Despite no immediate change in the sense of Brexit, The Central Association of Agricultural Valuers (CAAV) secretary and advisor Jeremy Moody warned the process was hardening existing pressures but offered a ‘time to get [ourselves] right’.
He told delegates at the NFU National Tenant Farmers’ Conference held in Wigan, Lancashire last week the future was about a soluble business and being in control.
“I think the critical question for building your own business is: do you want and can you be a commodity producer?” Mr Moody said.
“If you can, all the traditional roads are there. But if you cannot or you do not want to be, it is the other ends that you are looking at.”
He piled the stress on high performing businesses and urged farmers to ‘raise the game’ in an industry in which he said had phenomenal ranges of physical and financial performance.
He added: “You are looking at whether you wish to be, in a sense, finding a shelter from the bleak winds commodity production, the external trepid of holding costs down – at that point these pressures become harder.

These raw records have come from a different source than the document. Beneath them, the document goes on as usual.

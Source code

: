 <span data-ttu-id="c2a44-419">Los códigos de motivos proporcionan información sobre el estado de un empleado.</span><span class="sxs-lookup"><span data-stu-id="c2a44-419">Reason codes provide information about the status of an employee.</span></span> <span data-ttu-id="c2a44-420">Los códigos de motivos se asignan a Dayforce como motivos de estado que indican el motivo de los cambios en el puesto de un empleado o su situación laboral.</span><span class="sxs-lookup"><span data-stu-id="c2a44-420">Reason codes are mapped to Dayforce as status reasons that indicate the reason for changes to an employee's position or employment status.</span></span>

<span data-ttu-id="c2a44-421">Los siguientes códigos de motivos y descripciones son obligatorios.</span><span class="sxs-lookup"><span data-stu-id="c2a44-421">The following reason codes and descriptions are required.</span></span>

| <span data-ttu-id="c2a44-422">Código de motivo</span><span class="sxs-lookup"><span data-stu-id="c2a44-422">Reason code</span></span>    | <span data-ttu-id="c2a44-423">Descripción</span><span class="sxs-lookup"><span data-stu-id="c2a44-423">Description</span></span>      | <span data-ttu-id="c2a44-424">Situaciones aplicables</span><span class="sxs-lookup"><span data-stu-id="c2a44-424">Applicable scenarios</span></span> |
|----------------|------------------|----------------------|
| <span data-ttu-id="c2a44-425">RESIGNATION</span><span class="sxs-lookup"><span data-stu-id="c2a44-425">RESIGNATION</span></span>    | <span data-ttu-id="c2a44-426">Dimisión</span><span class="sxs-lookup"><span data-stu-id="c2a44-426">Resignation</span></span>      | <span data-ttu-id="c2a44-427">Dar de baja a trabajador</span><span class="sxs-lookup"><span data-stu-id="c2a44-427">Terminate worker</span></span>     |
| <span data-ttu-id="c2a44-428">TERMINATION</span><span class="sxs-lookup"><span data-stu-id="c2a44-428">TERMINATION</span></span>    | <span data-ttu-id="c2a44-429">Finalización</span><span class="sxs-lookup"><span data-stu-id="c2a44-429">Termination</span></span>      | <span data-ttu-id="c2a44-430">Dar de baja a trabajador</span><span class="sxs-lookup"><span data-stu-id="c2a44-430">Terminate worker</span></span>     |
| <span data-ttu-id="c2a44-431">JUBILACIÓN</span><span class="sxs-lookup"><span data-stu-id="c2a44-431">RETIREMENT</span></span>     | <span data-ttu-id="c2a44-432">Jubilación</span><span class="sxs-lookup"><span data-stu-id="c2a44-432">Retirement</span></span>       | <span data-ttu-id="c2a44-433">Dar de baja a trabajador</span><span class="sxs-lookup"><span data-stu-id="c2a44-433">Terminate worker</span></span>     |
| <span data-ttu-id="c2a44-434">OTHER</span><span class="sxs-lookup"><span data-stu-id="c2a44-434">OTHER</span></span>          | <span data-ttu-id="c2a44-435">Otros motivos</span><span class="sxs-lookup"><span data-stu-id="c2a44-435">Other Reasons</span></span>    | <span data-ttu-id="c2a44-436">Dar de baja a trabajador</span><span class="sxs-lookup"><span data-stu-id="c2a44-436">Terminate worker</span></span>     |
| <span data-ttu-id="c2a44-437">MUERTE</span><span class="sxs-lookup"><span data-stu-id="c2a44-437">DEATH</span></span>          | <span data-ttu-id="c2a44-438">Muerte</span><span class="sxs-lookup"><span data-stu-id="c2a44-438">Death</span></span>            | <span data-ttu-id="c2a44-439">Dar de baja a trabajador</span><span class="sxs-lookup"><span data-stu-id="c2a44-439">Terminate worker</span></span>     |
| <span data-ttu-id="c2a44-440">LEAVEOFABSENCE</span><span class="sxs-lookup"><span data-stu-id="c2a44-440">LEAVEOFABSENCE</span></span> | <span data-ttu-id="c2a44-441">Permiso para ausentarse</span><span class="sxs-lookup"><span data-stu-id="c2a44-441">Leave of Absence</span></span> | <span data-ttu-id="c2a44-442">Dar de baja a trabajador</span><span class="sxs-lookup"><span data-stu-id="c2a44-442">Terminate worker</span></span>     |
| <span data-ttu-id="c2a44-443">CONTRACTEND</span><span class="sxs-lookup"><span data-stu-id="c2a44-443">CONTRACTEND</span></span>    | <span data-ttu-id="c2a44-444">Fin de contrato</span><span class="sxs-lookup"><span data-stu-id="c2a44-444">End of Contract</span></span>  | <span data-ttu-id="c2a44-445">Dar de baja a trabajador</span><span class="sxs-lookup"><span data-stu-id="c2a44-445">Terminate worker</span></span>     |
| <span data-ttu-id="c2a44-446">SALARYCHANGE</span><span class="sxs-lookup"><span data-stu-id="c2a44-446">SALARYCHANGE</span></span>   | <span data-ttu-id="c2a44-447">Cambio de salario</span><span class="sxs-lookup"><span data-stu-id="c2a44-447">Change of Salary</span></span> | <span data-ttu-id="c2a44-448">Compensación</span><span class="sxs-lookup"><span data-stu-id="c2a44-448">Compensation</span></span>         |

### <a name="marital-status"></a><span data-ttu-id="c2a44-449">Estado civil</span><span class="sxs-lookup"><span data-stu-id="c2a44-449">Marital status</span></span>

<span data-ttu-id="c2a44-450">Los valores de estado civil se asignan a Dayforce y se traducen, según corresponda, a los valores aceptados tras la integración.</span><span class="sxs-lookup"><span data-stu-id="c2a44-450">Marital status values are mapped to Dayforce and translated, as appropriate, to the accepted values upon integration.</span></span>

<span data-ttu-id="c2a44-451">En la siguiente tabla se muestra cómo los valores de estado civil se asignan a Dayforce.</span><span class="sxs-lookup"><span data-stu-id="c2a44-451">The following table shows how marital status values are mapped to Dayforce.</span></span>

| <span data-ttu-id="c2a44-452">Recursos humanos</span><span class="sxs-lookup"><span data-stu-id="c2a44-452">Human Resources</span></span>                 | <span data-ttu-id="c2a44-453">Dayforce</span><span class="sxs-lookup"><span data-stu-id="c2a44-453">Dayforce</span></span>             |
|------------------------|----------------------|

“They are those of: do you look for ways to lock yourself into a higher value supply chain, can you find something special that you can produce in the way of branding it, differentiating a product?
“I think we are going to see much greater differentiation in agriculture and upwards as people do what everybody else has done in the rest of the market economy with their businesses.”
NFU president Meurig Raymond tackled the tenant-landlord attitude surrounding collaboration and co-operation but warned the need for investment was becoming apparent.
He said: “Brexit must offer an opportunity to provide the right fiscal incentives so that funding can be made available and farmers can invest, and that can lead to more efficient production and greater productivity.
“There is no doubt the lack of investment over the last 10 years has lead to a loss in our productive capacity and landlords need to realise they need some continued investment on their tenanted holdings to enable those farmers their tethers to farm more efficiently.”
Westmorland tenant farmers Will and Gillian Sedgley added: “Lack of security is generally a major problem with being able to plan for the future and it leaves you very vulnerable.
“This also in turn affects investment. If you have not got long-term tenancies you cannot invest and you do not know whether to.”
New entrants were a hot topic and what speakers labelled a key factor in boosting productivity, innovation and diversity.
Mr Moody said: “If you are looking to see higher rewards, higher returns, the ability to service markets, we have to be able to deal with this and really the critical issues I try to summarise about this are about the who and how of farming.
“Who is going to be the future of farming and how are we going to do it? That is the question of investment, that is the question of innovation and so on.”
Speaking in a video message, HRH Prince Charles also said the industry should not overlook how much a new tenant in farming has to offer. Mr and Mrs Sedgley added: “One thing throughout getting started is we cannot stress enough that when an opportunity came along we took it, regardless of what it was because those opportunities never come up twice.”